60'ların yaşamı bu kadını bitirdi. don'un rüya kadını megan; özgür, eğitimli, eğlenceli, parti yapmayı bilen seksi ve egzotik kadın. elini attığı her işte başarılı olabilirdi lakin don modern biri değildi. bahar ayları bitince iki nesil çarpışmaya başladı. don, megan ile evlendiğinde 40lı yaşlarındaydı megan ise 25 ve betty'yi kontrol eder gibi megan'ı kontrol edemezdi. megan sterlin cooper'ı bırakıp aktris olmak istediğinde evliliği problemli olmaya başladı. aktrislikte başarılı olmaya başladıkça don kontrolünü kaybetmeye başladı. megan ise zamanla elindekileri kaybetti diğer karakterler çeşitli zorluklar yaşayarak kendilerini oluşturdular fakat megan başarıya kısa yoldan sancısız ulaşmak istedi 60'ların daha iyi bir gelecek olacak sözleri tutmadı ne yazık ki ve megan boşanmış, başarısız bir aktris oldu.

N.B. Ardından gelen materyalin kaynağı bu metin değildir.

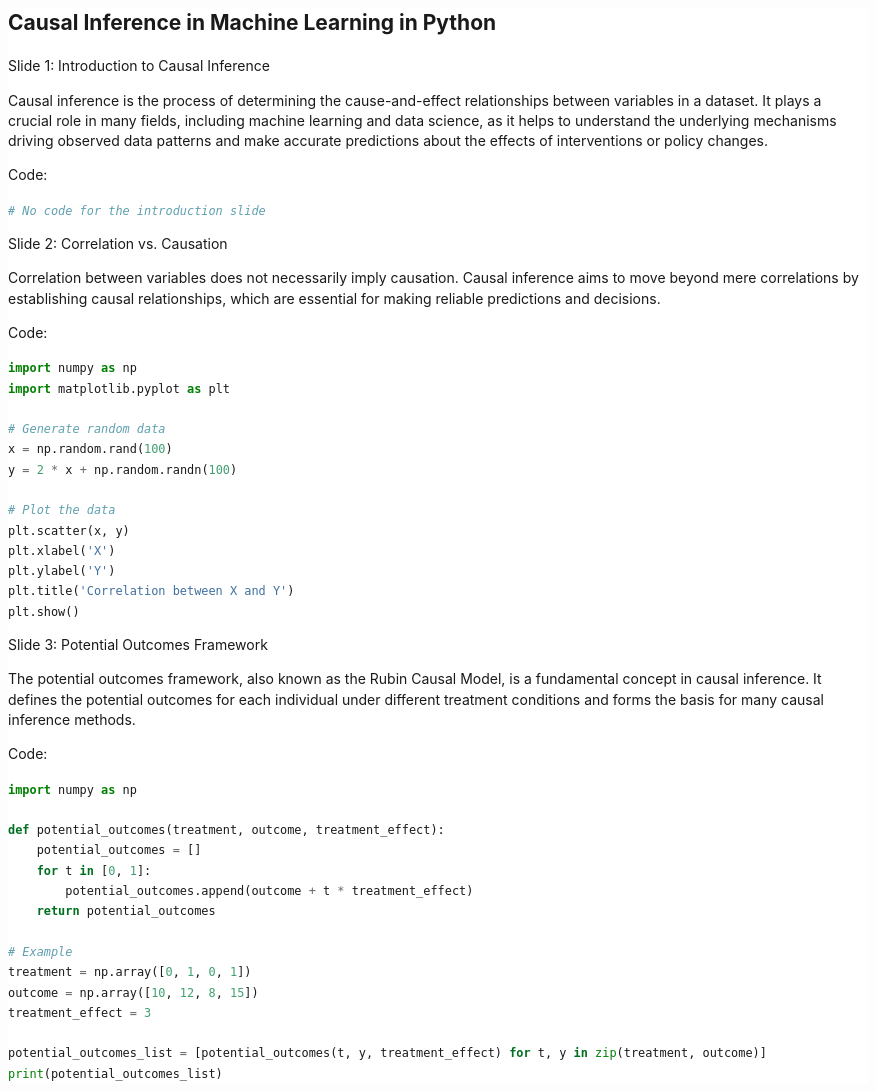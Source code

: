 ## Causal Inference in Machine Learning in Python
Slide 1: Introduction to Causal Inference

Causal inference is the process of determining the cause-and-effect relationships between variables in a dataset. It plays a crucial role in many fields, including machine learning and data science, as it helps to understand the underlying mechanisms driving observed data patterns and make accurate predictions about the effects of interventions or policy changes.

Code:

```python
# No code for the introduction slide
```

Slide 2: Correlation vs. Causation

Correlation between variables does not necessarily imply causation. Causal inference aims to move beyond mere correlations by establishing causal relationships, which are essential for making reliable predictions and decisions.

Code:

```python
import numpy as np
import matplotlib.pyplot as plt

# Generate random data
x = np.random.rand(100)
y = 2 * x + np.random.randn(100)

# Plot the data
plt.scatter(x, y)
plt.xlabel('X')
plt.ylabel('Y')
plt.title('Correlation between X and Y')
plt.show()
```

Slide 3: Potential Outcomes Framework

The potential outcomes framework, also known as the Rubin Causal Model, is a fundamental concept in causal inference. It defines the potential outcomes for each individual under different treatment conditions and forms the basis for many causal inference methods.

Code:

```python
import numpy as np

def potential_outcomes(treatment, outcome, treatment_effect):
    potential_outcomes = []
    for t in [0, 1]:
        potential_outcomes.append(outcome + t * treatment_effect)
    return potential_outcomes

# Example
treatment = np.array([0, 1, 0, 1])
outcome = np.array([10, 12, 8, 15])
treatment_effect = 3

potential_outcomes_list = [potential_outcomes(t, y, treatment_effect) for t, y in zip(treatment, outcome)]
print(potential_outcomes_list)
```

sally draper*: don ve betty'nin ilk kızları. dizinin başlarında çok gri bir karakterdi. büyüdükçe potansiyelini görmeye başladık ve görüldü ki dizideki tek yetişkin karakter buydu. baby boomer'ları burada tanımaya başlıyoruz. millenial ve gen x kuşağına dahilseniz baby boomerlar sizin anne ve babanız. bu kızı anlarsanız ailenizi anlarsınız.
sally aslında bir çok nesil arasındaki köprü oldu. don ve betty'nin yaşattığı bunca travmaya rağmen aklı başında bir kız olarak büyüdü. sally nesli büyürken silent generation kendi hayatlarına göre çocukları şekillendi don ve betty'nin sorunlarını sigara ve alkol ile çözme çabası sally'ye de yansıdı. öte yandan iki küçük kardeşine annelik yaptı annesi kanser olduğunda henry'yi teselli etti ve don'a haber verdi. anne ve babasının duygusal karmaşasını sally çok güzel şekilde çözdü.
sally tv ile büyüyen ilk nesil oldu. vietnam savaşını, aya ilk iniş gibi bir çok iyi ve kötü olayı tv'den gördü. babası ve annesinin değerleri bu kızda pek tutunmadı çünkü onlar yeni nesildi kendi değerlerini bulmak zorundaydı.